Structure-Sensitive Mechanism of Nanographene Failure

TL;DR

This paper investigates how nanographene responds to external stresses using a quantum chemical mechanochemical approach, revealing significant anisotropy and high stiffness related to benzenoid units.

Contribution

It introduces a coordinate-of-reaction based mechanochemical model to analyze nanographene failure, highlighting anisotropic behavior under different elongation directions.

Findings

Significant anisotropy in nanographene deformation depending on stress direction.

High stiffness of nanographene linked to benzenoid unit response.

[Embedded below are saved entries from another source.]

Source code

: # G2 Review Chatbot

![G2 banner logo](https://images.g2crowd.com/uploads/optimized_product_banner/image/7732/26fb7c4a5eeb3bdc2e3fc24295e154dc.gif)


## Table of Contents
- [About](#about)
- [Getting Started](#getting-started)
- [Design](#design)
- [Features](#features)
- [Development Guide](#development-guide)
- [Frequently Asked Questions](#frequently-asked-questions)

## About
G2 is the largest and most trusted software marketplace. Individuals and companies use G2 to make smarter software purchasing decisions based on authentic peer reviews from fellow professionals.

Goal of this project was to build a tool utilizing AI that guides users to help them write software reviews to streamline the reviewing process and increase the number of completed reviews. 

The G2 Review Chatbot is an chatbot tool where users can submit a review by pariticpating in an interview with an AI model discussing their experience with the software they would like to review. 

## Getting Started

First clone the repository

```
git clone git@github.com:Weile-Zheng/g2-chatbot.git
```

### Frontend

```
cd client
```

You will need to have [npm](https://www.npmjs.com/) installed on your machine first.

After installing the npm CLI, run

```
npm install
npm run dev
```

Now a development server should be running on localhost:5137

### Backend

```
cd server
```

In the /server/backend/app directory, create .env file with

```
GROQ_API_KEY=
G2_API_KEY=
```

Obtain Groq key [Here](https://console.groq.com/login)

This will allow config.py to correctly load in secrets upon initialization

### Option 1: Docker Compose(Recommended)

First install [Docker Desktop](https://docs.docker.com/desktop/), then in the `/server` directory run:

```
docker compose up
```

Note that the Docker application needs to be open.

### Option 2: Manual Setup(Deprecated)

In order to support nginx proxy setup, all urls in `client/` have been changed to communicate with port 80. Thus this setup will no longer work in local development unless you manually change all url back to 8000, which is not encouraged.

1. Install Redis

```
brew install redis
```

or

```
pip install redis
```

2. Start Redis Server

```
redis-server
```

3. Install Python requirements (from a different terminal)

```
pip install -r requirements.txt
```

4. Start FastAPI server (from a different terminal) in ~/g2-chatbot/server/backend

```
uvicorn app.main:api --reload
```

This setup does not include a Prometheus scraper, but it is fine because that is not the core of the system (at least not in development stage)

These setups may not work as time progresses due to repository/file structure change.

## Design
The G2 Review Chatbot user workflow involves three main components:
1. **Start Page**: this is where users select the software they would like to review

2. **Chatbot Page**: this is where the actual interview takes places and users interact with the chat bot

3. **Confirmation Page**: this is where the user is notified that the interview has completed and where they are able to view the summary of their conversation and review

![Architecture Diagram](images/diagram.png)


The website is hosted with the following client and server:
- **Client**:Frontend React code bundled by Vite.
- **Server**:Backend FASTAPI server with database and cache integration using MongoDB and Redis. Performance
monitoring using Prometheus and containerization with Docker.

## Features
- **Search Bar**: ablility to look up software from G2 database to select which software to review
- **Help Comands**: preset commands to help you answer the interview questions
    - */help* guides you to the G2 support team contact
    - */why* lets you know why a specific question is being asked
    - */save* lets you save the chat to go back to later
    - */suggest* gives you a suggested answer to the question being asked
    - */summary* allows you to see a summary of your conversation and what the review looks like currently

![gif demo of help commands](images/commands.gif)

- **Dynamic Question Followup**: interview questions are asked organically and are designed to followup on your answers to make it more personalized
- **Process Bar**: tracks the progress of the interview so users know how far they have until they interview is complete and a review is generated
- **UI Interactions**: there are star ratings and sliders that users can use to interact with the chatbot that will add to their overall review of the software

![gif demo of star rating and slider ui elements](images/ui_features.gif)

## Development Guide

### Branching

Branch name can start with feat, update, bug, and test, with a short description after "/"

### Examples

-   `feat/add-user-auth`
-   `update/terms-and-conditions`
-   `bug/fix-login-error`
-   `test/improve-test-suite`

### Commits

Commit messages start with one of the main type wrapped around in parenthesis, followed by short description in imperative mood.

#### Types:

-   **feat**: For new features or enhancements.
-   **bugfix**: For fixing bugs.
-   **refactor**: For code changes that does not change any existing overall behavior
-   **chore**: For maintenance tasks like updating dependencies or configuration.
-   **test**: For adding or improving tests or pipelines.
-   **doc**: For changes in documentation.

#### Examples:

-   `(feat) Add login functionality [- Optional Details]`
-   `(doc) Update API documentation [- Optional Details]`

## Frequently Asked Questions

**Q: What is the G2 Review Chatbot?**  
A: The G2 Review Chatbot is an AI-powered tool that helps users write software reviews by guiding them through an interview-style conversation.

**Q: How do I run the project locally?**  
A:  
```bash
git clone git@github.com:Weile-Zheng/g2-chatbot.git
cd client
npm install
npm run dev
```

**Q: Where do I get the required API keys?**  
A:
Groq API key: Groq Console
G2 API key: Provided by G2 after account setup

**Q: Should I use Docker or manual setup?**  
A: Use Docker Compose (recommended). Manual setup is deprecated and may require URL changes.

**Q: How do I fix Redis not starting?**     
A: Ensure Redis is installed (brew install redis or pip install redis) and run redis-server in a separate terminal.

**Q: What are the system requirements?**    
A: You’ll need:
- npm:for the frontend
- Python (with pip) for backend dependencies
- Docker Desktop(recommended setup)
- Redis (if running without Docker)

Distinct microscopic behavior observed in benzene and nanographene under elongation.

Abstract

The response of a nanographene sheet to external stresses is considered in terms of a mechanochemical reaction. The quantum chemical realization of the approach is based on a coordinate-of-reaction concept for the purpose of introducing a mechanochemical internal coordinate (MIC) that specifies a deformational mode. The related force of response is calculated as the energy gradient along the MIC, while the atomic configuration is optimized over all of the other coordinates under the MIC constant-pitch elongation. The approach is applied to the benzene molecule and (5, 5) nanographene. A drastic anisotropy in the microscopic behavior of both objects under elongation along a MIC has been observed when the MIC is oriented either along or normally to the C-C bonds chain. Both the anisotropy and high stiffness of the nanographene originate at the response of the benzenoid unit to stress.